The Wrestling (a fiction)
My father: stubs of hair sprouting from his chin, a permanently mischievous grin, and always fighting somewhere.
He told us once that he first laid eyes on our mother during a match.
If you asked him about it, he’d say, “She was wearing these ridiculous oversized sunglasses in the crowd. Looked like she had two televisions strapped to her face.”
Then he would pause and hoot with laughter.
And when he was feeling particularly boastful, he’d add that on that day he fought his opponent with only one eye, because he was afraid that if he looked away from my mother for too long, she would disappear like smoke.
Yesterday, I visited one of the schools where my father trained as a boy, and I saw legions of men just like him.

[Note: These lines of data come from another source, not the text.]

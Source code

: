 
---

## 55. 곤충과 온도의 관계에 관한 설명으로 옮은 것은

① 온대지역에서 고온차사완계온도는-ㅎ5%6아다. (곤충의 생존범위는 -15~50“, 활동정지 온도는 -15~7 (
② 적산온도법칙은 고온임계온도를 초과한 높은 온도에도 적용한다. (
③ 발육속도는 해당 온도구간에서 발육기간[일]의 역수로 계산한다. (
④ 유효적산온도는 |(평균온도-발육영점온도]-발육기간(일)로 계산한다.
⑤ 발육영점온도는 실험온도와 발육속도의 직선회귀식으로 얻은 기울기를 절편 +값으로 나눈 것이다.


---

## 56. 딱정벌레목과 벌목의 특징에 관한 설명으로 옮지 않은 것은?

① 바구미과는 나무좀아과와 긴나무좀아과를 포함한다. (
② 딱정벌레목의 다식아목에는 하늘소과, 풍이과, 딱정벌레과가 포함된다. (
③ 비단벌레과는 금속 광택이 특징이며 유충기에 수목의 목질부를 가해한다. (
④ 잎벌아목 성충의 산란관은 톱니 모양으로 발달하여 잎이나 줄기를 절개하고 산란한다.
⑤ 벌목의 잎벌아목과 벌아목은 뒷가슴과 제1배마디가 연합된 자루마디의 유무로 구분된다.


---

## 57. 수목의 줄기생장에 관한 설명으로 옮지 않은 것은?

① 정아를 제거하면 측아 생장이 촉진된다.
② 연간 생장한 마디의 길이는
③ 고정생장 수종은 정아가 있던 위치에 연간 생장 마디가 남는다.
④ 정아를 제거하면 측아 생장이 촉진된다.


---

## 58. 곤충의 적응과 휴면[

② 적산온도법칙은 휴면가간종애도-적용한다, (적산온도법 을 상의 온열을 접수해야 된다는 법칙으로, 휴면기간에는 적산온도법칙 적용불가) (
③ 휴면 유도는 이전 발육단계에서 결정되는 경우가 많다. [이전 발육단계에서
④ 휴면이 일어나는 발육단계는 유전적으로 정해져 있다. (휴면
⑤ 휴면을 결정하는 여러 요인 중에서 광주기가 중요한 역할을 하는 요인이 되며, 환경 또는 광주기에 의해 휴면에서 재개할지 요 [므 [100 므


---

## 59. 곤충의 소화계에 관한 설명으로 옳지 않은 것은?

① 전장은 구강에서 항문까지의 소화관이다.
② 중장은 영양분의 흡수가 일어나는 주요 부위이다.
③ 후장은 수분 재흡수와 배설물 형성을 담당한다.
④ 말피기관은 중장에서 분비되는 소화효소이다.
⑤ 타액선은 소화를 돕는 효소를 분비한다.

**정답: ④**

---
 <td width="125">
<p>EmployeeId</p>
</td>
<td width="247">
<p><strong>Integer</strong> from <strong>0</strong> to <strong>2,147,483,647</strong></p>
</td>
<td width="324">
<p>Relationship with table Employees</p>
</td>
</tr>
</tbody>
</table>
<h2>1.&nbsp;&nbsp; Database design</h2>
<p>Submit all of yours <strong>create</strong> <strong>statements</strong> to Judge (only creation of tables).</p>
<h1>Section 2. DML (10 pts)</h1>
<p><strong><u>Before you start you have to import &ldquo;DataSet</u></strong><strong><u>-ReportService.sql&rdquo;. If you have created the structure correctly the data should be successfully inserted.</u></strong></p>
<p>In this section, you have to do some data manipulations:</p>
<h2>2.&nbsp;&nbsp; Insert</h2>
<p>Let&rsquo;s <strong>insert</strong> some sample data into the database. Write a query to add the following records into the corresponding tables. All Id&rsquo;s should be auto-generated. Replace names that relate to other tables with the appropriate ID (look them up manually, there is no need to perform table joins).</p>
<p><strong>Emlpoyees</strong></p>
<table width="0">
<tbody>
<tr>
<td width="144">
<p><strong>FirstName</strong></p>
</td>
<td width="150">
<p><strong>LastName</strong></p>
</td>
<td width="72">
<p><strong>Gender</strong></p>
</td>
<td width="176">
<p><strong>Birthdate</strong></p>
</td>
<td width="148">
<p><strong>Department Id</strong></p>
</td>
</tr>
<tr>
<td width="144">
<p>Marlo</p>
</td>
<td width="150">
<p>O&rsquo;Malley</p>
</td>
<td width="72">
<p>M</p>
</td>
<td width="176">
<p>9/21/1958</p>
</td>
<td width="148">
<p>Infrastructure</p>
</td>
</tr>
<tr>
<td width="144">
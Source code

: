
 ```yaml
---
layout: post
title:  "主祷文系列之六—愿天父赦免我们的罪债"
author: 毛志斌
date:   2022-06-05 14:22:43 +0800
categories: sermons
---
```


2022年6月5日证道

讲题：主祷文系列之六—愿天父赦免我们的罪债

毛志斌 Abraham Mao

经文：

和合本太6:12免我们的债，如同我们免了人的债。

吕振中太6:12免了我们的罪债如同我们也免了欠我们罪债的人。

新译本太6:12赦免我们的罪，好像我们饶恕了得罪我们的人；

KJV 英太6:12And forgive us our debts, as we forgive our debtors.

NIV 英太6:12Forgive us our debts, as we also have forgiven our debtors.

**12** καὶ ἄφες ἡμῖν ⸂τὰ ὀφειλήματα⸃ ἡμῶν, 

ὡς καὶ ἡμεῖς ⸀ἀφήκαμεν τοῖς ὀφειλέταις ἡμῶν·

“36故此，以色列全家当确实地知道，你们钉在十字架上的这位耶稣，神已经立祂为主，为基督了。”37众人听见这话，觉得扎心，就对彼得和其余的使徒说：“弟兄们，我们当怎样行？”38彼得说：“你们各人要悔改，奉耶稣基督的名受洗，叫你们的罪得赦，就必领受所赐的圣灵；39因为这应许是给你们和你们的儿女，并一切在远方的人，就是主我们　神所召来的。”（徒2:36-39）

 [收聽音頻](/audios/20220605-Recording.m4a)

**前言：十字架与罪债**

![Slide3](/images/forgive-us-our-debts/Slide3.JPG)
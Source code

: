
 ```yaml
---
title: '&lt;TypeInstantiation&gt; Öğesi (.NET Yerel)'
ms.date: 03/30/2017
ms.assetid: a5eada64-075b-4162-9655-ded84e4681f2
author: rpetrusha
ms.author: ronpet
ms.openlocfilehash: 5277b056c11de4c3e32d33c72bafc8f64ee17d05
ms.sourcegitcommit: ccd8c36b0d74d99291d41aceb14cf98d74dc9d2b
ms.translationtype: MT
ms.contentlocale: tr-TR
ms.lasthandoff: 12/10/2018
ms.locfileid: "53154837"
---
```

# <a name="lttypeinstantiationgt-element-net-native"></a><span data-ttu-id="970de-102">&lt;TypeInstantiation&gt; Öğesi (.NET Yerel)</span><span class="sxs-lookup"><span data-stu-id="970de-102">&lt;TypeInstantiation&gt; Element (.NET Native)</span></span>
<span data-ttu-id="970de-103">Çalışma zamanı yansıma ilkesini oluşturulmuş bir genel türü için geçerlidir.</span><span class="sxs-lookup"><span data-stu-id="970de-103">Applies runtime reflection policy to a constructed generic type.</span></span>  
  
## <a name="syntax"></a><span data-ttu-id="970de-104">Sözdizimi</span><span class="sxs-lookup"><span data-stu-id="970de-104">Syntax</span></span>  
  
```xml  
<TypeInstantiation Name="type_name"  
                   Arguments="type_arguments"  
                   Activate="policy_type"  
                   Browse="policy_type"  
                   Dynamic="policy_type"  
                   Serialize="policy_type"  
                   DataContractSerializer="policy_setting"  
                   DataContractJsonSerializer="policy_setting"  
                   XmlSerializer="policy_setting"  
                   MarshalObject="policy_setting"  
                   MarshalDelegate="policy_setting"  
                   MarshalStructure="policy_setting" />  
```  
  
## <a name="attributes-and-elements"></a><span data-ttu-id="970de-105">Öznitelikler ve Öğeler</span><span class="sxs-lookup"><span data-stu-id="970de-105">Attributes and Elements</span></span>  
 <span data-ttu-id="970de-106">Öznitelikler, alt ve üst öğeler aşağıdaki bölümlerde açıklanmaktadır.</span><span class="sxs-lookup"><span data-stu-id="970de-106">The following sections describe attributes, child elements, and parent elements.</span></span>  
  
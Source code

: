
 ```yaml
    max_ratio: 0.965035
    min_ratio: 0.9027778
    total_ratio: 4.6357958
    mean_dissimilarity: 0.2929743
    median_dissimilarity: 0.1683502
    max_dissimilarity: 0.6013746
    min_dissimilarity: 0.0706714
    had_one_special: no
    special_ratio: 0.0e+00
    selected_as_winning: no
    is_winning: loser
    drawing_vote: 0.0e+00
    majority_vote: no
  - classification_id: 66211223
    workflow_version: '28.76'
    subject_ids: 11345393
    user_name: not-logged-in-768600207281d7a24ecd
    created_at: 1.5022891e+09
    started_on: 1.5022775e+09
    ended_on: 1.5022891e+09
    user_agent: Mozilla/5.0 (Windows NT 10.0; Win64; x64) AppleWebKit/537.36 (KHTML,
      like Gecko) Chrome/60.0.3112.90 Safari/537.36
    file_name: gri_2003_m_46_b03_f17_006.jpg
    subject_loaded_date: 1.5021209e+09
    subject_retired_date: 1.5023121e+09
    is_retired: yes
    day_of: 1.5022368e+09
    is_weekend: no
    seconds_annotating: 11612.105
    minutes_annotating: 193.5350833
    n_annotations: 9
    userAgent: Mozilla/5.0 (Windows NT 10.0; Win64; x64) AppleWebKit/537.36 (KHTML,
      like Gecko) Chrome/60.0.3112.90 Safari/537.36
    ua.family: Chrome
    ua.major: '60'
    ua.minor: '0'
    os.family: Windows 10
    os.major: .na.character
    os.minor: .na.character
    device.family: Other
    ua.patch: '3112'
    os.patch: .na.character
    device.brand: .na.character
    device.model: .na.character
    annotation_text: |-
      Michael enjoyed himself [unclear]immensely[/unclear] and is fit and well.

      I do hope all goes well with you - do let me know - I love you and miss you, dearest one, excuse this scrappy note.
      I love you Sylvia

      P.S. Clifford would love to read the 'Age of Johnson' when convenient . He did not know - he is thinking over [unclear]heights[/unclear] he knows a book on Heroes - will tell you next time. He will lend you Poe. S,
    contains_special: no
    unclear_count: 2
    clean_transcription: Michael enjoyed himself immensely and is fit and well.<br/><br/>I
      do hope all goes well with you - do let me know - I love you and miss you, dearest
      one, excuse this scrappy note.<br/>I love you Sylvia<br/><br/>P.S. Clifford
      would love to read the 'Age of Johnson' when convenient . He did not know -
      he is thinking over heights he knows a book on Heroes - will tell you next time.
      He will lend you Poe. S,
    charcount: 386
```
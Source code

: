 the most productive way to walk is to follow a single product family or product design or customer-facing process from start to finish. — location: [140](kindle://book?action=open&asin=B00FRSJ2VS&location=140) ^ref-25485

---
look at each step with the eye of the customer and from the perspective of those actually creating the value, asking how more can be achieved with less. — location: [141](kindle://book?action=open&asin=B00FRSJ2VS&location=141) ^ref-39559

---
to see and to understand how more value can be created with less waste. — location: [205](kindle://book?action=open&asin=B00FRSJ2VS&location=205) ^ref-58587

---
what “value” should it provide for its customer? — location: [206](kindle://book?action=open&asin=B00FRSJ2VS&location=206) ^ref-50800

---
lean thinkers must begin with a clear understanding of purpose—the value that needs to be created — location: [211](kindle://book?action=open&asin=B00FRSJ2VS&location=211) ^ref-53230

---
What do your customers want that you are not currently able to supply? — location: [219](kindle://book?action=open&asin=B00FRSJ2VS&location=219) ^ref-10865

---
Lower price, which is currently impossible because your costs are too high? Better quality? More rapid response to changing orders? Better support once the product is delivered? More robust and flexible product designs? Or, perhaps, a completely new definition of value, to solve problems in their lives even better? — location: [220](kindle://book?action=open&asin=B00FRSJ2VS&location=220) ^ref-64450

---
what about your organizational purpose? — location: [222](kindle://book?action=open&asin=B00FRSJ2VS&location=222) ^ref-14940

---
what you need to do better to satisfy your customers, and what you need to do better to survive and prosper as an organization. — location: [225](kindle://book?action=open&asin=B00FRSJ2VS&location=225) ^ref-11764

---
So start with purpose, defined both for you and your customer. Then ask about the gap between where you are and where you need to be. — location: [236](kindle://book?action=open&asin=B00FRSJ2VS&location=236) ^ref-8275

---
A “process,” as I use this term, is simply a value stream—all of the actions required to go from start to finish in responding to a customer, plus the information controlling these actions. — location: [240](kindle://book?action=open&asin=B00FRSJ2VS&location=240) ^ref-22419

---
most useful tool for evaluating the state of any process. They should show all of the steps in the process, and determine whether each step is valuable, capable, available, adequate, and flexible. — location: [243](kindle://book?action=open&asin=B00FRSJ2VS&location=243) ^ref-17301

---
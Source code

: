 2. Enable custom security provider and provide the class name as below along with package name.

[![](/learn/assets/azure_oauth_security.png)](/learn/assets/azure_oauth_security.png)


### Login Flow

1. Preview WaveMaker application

There was one wrestler in particular who bore a remarkable resemblance to him. Hair crawling down the length of his face, around my age now. He was yelling, jumping, and lunging all at once, as if movement itself was ejecting out of him too quickly.
I fixed my eyes on him.
I watched him watching his opponent. Watched him occasionally steal glances at the crowd between bursts of violence.
Soon enough, I found myself searching the crowd in the direction of his glances.
My eyes found: little children sat near the edge of the ring, Serif - the shopkeeper, standing nearby with his mistress, and beside them the motorcyclist whose bike I rode into town on.
Behind Serif stood a young woman in a thin blue wrapper and a white blouse. She was so engrossed in the fight that she failed to notice the scoop of ice cream slipping from its cone toward the concrete below.
Beside her stood a man more handsome than any of the wrestlers. More handsome even than my father. She was the anchor of the wrestler’s wandering gaze.
He wore a white T-shirt tucked neatly into his trousers and kept glancing at his watch. They had thier hands interlaced. This man, (like me, and the wrestler) too seemed incapable of fully looking away from this woman.
I watched all of this unravel before me.
Then I reached into my backpack and pulled out my notebook and camera.
In the notebook, I searched for an empty page and wrote the moment.
I tucked the notebook into my back pocket, lifted the camera to my face, and immortalized the fighter in a photograph.